さらに,FIRSTでは処理速度やワークフローについてもこだわりました。一般に逐次近似再構成では膨大な処理時間を必要としますが,FIRSTでは高性能の並列処理が可能な専用ハードウエアを準備し,アルゴリズムや各種パラメータを最適化することで,ボリュームデータで160mmを約3分,ヘリカル撮影のデータで250mm幅を約6分という再構成速度を達成しました。また,FBP再構成とFIRST再構成を別々に処理できるようにシステム構成を見直し,通常検査にも支障を来さないようにしています。

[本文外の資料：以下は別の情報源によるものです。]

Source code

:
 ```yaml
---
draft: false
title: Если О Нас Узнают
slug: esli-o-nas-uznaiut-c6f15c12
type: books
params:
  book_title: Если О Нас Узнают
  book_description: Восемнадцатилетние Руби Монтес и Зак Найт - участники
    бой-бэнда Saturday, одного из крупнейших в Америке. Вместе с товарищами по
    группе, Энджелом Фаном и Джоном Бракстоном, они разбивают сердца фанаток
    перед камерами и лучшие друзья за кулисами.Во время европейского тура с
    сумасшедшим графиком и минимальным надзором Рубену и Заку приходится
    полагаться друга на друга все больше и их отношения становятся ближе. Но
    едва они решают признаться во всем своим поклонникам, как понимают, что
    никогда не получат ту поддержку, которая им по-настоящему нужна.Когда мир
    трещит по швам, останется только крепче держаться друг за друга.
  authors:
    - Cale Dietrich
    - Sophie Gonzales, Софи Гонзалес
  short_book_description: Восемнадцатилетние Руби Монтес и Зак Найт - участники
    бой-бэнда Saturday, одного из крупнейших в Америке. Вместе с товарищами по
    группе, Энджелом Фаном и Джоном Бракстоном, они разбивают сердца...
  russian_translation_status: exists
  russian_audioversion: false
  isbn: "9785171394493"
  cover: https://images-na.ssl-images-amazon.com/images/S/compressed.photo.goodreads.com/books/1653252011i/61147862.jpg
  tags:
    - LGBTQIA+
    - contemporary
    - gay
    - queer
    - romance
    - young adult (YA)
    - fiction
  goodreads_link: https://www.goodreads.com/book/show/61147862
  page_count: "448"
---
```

FIRSTは,Aquilion ONE/ViSION FIRST Editionに搭載されるほか,Aquilion ONE/ViSION Editionではアップグレーダビリティが考慮されており,最終的にはすべてのAquilion ONEで使用が可能となります。対象部位は,Body(軟部組織全般),Lung(肺野),Cardiac(心臓一般),Cardiac Sharp(高精細ステント向け),Bone(骨一般,耳小骨)に対応可能で,強度はMild,Standard,Strongの3種類を用意しています。強度に応じてvolumeEC連動することで,被ばく低減を自動的に行うことが可能になっています。

まとめ

FIRSTによって,従来のFBPに比べ空間分解能,密度分解能が向上し,最大で約80%の被ばく低減が可能になります。さらに,FIRSTの逐次近似再構成技術は被ばく低減だけでなく,さまざまなアプリケーションに展開できる可能性を秘めています。その潜在パワーを発揮できるように引き続き開発を進めてまいります。